»»
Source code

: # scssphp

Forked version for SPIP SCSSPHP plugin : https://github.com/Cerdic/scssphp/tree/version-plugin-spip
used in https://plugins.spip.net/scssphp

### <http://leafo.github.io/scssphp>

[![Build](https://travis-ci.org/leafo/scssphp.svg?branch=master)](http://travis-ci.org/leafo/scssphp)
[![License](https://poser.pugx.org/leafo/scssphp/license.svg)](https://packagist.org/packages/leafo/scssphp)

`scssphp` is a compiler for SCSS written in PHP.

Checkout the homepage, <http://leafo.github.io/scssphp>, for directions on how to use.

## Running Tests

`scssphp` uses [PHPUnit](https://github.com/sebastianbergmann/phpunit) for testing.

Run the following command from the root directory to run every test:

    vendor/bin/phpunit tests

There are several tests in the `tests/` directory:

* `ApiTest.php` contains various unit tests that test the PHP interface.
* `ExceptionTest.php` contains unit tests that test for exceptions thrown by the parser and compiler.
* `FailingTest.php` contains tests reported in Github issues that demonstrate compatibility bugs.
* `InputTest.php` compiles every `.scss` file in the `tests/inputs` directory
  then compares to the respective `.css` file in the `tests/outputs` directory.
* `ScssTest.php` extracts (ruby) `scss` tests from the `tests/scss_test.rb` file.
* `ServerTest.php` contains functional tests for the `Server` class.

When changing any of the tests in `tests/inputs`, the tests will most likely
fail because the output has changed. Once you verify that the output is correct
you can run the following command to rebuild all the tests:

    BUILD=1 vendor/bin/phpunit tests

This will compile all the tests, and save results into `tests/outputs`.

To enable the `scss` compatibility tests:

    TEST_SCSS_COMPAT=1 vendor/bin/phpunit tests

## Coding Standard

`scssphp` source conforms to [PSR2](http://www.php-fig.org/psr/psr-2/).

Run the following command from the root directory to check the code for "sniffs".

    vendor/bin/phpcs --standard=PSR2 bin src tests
««
_Problem_:
Find the word "code" in the entries, then copy out every line that has it.

_Answer box_:
Source code
Run the following command from the root directory to check the code for "sniffs".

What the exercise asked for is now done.